DESCRIPTION OF THE TASK —
The records below are to be returned exactly as written, minus their pictures.

MATERIAL TO PROCESS —
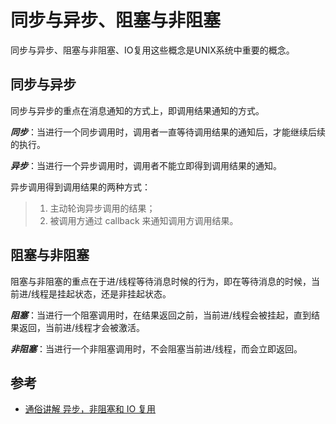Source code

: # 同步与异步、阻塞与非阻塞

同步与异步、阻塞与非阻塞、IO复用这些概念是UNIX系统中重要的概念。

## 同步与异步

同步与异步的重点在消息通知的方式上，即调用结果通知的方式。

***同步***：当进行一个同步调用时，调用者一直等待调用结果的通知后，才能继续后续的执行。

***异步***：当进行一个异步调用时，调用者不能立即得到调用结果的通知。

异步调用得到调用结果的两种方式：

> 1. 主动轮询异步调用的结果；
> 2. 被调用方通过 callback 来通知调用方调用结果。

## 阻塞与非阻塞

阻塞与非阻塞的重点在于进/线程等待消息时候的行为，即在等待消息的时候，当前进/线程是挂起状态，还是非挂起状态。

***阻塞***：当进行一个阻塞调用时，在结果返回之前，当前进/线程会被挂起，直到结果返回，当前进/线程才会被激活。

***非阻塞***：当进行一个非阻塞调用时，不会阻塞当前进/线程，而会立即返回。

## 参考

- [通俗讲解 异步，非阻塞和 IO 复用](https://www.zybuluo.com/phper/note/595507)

YOUR SOLUTION —
Source code

: # 同步与异步、阻塞与非阻塞

同步与异步、阻塞与非阻塞、IO复用这些概念是UNIX系统中重要的概念。

## 同步与异步

同步与异步的重点在消息通知的方式上，即调用结果通知的方式。

***同步***：当进行一个同步调用时，调用者一直等待调用结果的通知后，才能继续后续的执行。

***异步***：当进行一个异步调用时，调用者不能立即得到调用结果的通知。

异步调用得到调用结果的两种方式：

> 1. 主动轮询异步调用的结果；
> 2. 被调用方通过 callback 来通知调用方调用结果。

## 阻塞与非阻塞

阻塞与非阻塞的重点在于进/线程等待消息时候的行为，即在等待消息的时候，当前进/线程是挂起状态，还是非挂起状态。

***阻塞***：当进行一个阻塞调用时，在结果返回之前，当前进/线程会被挂起，直到结果返回，当前进/线程才会被激活。

***非阻塞***：当进行一个非阻塞调用时，不会阻塞当前进/线程，而会立即返回。

## 参考

- [通俗讲解 异步，非阻塞和 IO 复用](https://www.zybuluo.com/phper/note/595507)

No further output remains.